As the decisions taken by governors in case of a split verdict can create a row as has happened several times, the Sarkaria Commission has proposed a few guidelines on the matter, though individual governor's discretion is ultimately decisive.
In a fractured mandate, the governor may adhere to the following general order of preference in calling a party or group of parties to form the government as per the Sarkaria report. (Sarkaria Commission was set up in June 1983 to examine the relationship and balance of power between state and central governments and suggest changes within the framework of the Constitution.)
1) The coalition of political parties that was formed before the elections.
2) The single largest party which stakes a claim to form the government with the support of other political parties, including independents.
3) A coalition of parties that was formed after the election, with all the allies expressing their intention to join the coalition government. The Congress and Janata Dal (Secular) alliance is one such in Karnataka.
4) A coalition of parties that was formed after the election, but only a few allies join the government and the rest promising to provide support from outside.
However, the discretionary powers of the Governor offer him or her vast liberty in actions.

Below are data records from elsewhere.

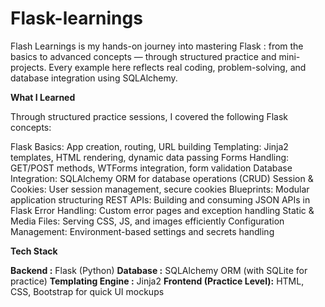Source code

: # Flask-learnings
 Flash Learnings is my hands-on journey into mastering Flask :  from the basics to advanced concepts — through structured practice and mini-projects. Every example here reflects real coding, problem-solving, and database integration using SQLAlchemy.

**What I Learned**

Through structured practice sessions, I covered the following Flask concepts:

Flask Basics: App creation, routing, URL building
Templating: Jinja2 templates, HTML rendering, dynamic data passing
Forms Handling: GET/POST methods, WTForms integration, form validation
Database Integration: SQLAlchemy ORM for database operations (CRUD)
Session & Cookies: User session management, secure cookies
Blueprints: Modular application structuring
REST APIs: Building and consuming JSON APIs in Flask
Error Handling: Custom error pages and exception handling
Static & Media Files: Serving CSS, JS, and images efficiently
Configuration Management: Environment-based settings and secrets handling

**Tech Stack**

**Backend :** Flask (Python)
**Database :** SQLAlchemy ORM (with SQLite for practice)
**Templating Engine :** Jinja2
**Frontend (Practice Level):** HTML, CSS, Bootstrap for quick UI mockups
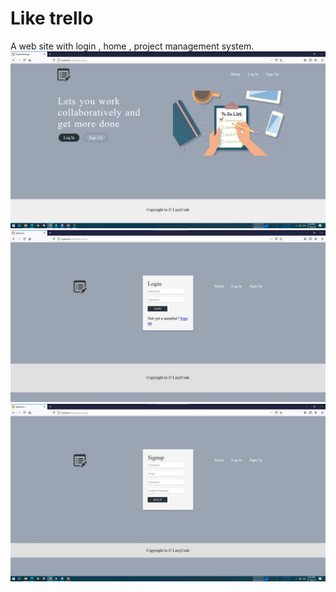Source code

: # Like trello
A web site with login , home , project management system.
<img src="./2.jpg">
<img src="./1.jpg">
<img src="./3.jpg">
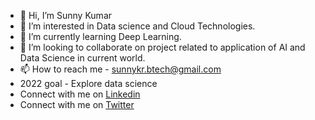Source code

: - 👋 Hi, I’m Sunny Kumar
- 👀 I’m interested in Data science and Cloud Technologies.
- 🌱 I’m currently learning Deep Learning.
- 💞️ I’m looking to collaborate on project related to application of AI and Data Science in current world.
- 📫 How to reach me - sunnykr.btech@gmail.com
- 2022 goal - Explore data science 
- Connect with me on <a href="https://www.linkedin.com/in/sunnyio/">Linkedin</a>
- Connect with me on <a href="https://twitter.com/sunnykr_io">Twitter</a>
<!---
Sunnyio/Sunnyio is a ✨ special ✨ repository because its `README.md` (this file) appears on your GitHub profile.
You can click the Preview link to take a look at your changes.
--->
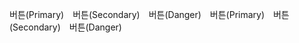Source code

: <gtbutton indicator="primary" style="margin-right:10px;">버튼(Primary)</gtbutton>
<gtbutton indicator="secondary" style="margin-right:10px;">버튼(Secondary)</gtbutton>
<gtbutton indicator="danger" style="margin-right:10px;">버튼(Danger)</gtbutton>
<gtbutton indicator="primary" style="margin-right:10px;" :disabled="true">
  버튼(Primary)
</gtbutton>
<gtbutton indicator="secondary" style="margin-right:10px;" :disabled="true">
  버튼(Secondary)
</gtbutton>
<gtbutton indicator="danger" style="margin-right:10px;" :disabled="true">
  버튼(Danger)
</gtbutton>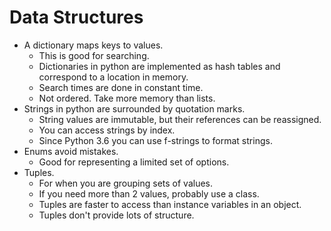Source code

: # Data Structures

* A dictionary maps keys to values.
  * This is good for searching.
  * Dictionaries in python are implemented as hash tables and correspond to a location in memory.
  * Search times are done in constant time.
  * Not ordered. Take more memory than lists.
* Strings in python are surrounded by quotation marks.
  * String values are immutable, but their references can be reassigned.
  * You can access strings by index.
  * Since Python 3.6 you can use f-strings to format strings.
* Enums avoid mistakes.
  * Good for representing a limited set of options.
* Tuples.
  * For when you are grouping sets of values.
  * If you need more than 2 values, probably use a class.
  * Tuples are faster to access than instance variables in an object.
  * Tuples don't provide lots of structure.
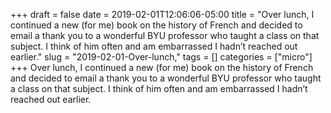 +++draft = falsedate = 2019-02-01T12:06:06-05:00title = "Over lunch, I continued a new (for me) book on the history of French and decided to email a thank you to a wonderful BYU professor who taught a class on that subject. I think of him often and am embarrassed I hadn’t reached out earlier."slug = "2019-02-01-Over-lunch,"tags = []categories = ["micro"]+++Over lunch, I continued a new (for me) book on the history of French and decided to email a thank you to a wonderful BYU professor who taught a class on that subject. I think of him often and am embarrassed I hadn’t reached out earlier.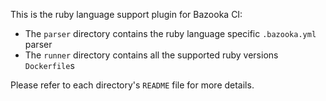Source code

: This is the ruby language support plugin for Bazooka CI:

* The `parser` directory contains the ruby language specific `.bazooka.yml` parser
* The `runner` directory contains all the supported ruby versions `Dockerfile`s

Please refer to each directory's `README` file for more details.
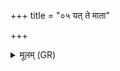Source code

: +++
title = "०५ यत् ते माता"

+++
<details><summary>मूलम् (GR)</summary>

यत् ते माता यत् ते पिता  
जामिर् भ्राता च सर्जतः ।  
प्रत्यक् सेवस्य भेषजं  
जरदष्टिं कृणोमि त्वा ॥
</details>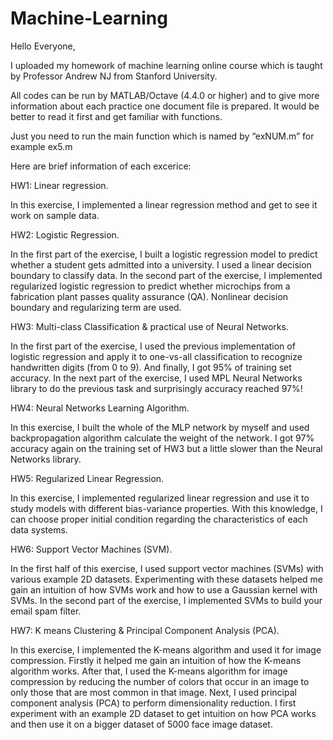 # Machine-Learning

Hello Everyone,

I uploaded my homework of machine learning online course which is taught by Professor Andrew NJ from Stanford University. 

All codes can be run by MATLAB/Octave (4.4.0 or higher) and to give more information about each practice one document file is prepared.
It would be better to read it first and get familiar with functions.

Just you need to run the main function which is named by “exNUM.m” for example ex5.m 

Here are brief information of each excerice:

HW1: Linear regression. 

In this exercise, I implemented a linear regression method and get to see it work on sample data.

HW2: Logistic Regression.

In the first part of the exercise, I built a logistic regression model to predict whether a student gets admitted into a university. 
I used a linear decision boundary to classify data. In the second part of the exercise, I implemented regularized logistic regression
to predict whether microchips from a fabrication plant passes quality assurance (QA). 
Nonlinear decision boundary and regularizing term are used.

HW3: Multi-class Classification & practical use of Neural Networks.

In the first part of the exercise, I used the previous implementation of logistic regression and apply it to one-vs-all classification to recognize handwritten digits (from 0 to 9). And finally, I got 95% of training set accuracy.
In the next part of the exercise, I used MPL Neural Networks library to do the previous task and surprisingly accuracy reached 97%! 

HW4: Neural Networks Learning Algorithm.

In this exercise, I built the whole of the MLP network by myself and used backpropagation algorithm calculate the weight of the network. I got 97% accuracy again on the training set of HW3 but a little slower than the Neural Networks library.

HW5: Regularized Linear Regression.

In this exercise, I implemented regularized linear regression and use it to study models with different bias-variance properties. With this knowledge, I can choose proper initial condition regarding the characteristics of each data systems.

HW6: Support Vector Machines (SVM).

In the first half of this exercise, I used support vector machines (SVMs) with various example 2D datasets. Experimenting with these datasets helped me gain an intuition of how SVMs work and how to use a Gaussian kernel with SVMs.
In the second part of the exercise, I implemented SVMs to build your email spam filter.

HW7: K means Clustering & Principal Component Analysis (PCA).

In this exercise, I implemented the K-means algorithm and used it for image compression. Firstly it helped me gain an intuition of how the K-means algorithm works. After that, I used the K-means algorithm for image compression by reducing the number of colors that occur in an image to only those that are most common in that image. 
Next, I used principal component analysis (PCA) to perform dimensionality reduction. I first experiment with an example 2D dataset to get intuition on how PCA works and then use it on a bigger dataset of 5000 face image dataset.

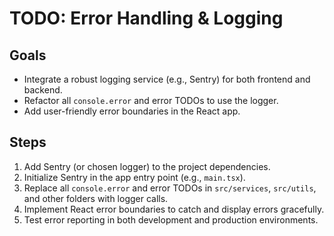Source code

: # TODO: Error Handling & Logging

## Goals
- Integrate a robust logging service (e.g., Sentry) for both frontend and backend.
- Refactor all `console.error` and error TODOs to use the logger.
- Add user-friendly error boundaries in the React app.

## Steps
1. Add Sentry (or chosen logger) to the project dependencies.
2. Initialize Sentry in the app entry point (e.g., `main.tsx`).
3. Replace all `console.error` and error TODOs in `src/services`, `src/utils`, and other folders with logger calls.
4. Implement React error boundaries to catch and display errors gracefully.
5. Test error reporting in both development and production environments. 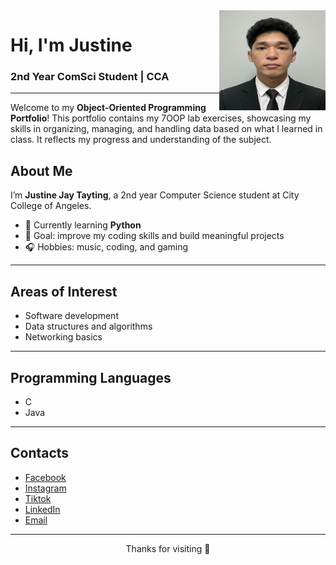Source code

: 
<img align="right" src="https://github.com/tayting05/7OOP-Lab-Task/blob/main/assets/images/Justine-Profile.png?raw=true" width="170" height="160">

# Hi, I'm Justine
### 2nd Year ComSci Student | CCA

---
Welcome to my **Object-Oriented Programming Portfolio**! This portfolio contains my 7OOP lab exercises, showcasing my skills in organizing, managing, 
and handling data based on what I learned in class. It reflects my progress and understanding of the subject.

## About Me

I’m **Justine Jay Tayting**, a 2nd year Computer Science student at City College of Angeles.  
- 🌱 Currently learning **Python**   
- 🎯 Goal: improve my coding skills and build meaningful projects  
- 🎧 Hobbies: music, coding, and gaming 

---

## Areas of Interest
- Software development  
- Data structures and algorithms  
- Networking basics  

---

## Programming Languages
- C  
- Java  

---

## Contacts
- [Facebook](https://facebook.com/tayting05)
- [Instagram](https://instagram.com/tayting05/)
- [Tiktok](https://tiktok.com/@tayting05/)
- [LinkedIn](https://linkedin.com/in/justine-jay-tayting-406aa6332/)  
- [Email](https://mail.google.com/mail/u/0/?fs=1&to=jtayting24-1435@cca.edu.ph&tf=cm)

---
<p align="center">Thanks for visiting 🚀</p>
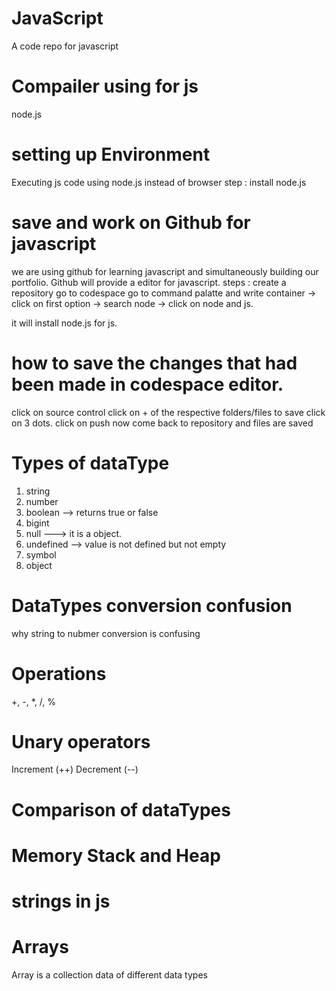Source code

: # JavaScript
A code repo for javascript

# Compailer using for js
node.js

# setting up Environment
Executing js code using node.js instead of browser
step : 
  install node.js

# save and work on Github for javascript
we are using github for learning javascript and simultaneously building our portfolio.
Github will provide a editor for javascript.
steps :
  create a repository
  go to codespace
  go to command palatte and write container -> click on first option -> search node -> 
  click on node and js.

  it will install node.js for js.

# how to save the changes that had been made in codespace editor.
click on source control
click on + of the respective folders/files to save
click on 3 dots.
click on push
now come back to repository and files are saved 

# Types of dataType
1. string
2. number
3. boolean  --> returns true or false
4. bigint
5. null    ---> it is a object.
6. undefined   --> value is not defined but not empty
7. symbol
8. object

# DataTypes conversion confusion
why string to nubmer conversion is confusing

# Operations 
+, -, *, /, %

# Unary operators
Increment (++)
Decrement (--)


# Comparison of dataTypes

# Memory Stack and Heap

# strings in js


# Arrays 
  Array is a collection data of different data types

According to the Constitution, the decision of the Governor is final and the validity of anything done by him as a matter of his discretion cannot be questioned.
What was the row in Goa and Manipur?
Last year's assembly elections in Goa and Manipur had thrown up a hung verdict and Congress had emerged as the single largest party. But in both states, BJP managed to form governments with the help of other parties and independents. In Manipur, the BJP had won 21 constituencies and the Congress had 28 seats out of the total 60 seats. In Goa, the BJP and the Congress won 13 and 17 seats, respectively, out of the total 40 seats.
Meghalaya lesson for Cong
A few months ago, a similar situation arose in Meghalaya with the Congress emerging as the leading party with 21 seats in the 60-member assembly, but Conrad Sangma of the National People's Party with 19 seats became the chief minister after he managed to stitch up a five-party coalition after the election results were announced.
Know the governor
Karnataka governor Vajubhai Vala was the speaker of the Gujarat assembly and finance minister in the Narendra Modi cabinet when the latter was the chief minster of the state. In 2001, he vacated his seat as legislator to pave way for Narendra Modi to contest the polls. The veteran BJP leader has the distinction of having presented the most number of budgets in the Gujarat assembly.
Vajubhai Vala became an indomitable leader by wresting the Rajkot (West) seat from the Congress in 1985. He retained the seat till 2001 and gave up it up for Narendra Modi to contest a byelection. He returned to take the seat in 2007 and 2012. By then, Modi had moved to the Mani Nagar seat.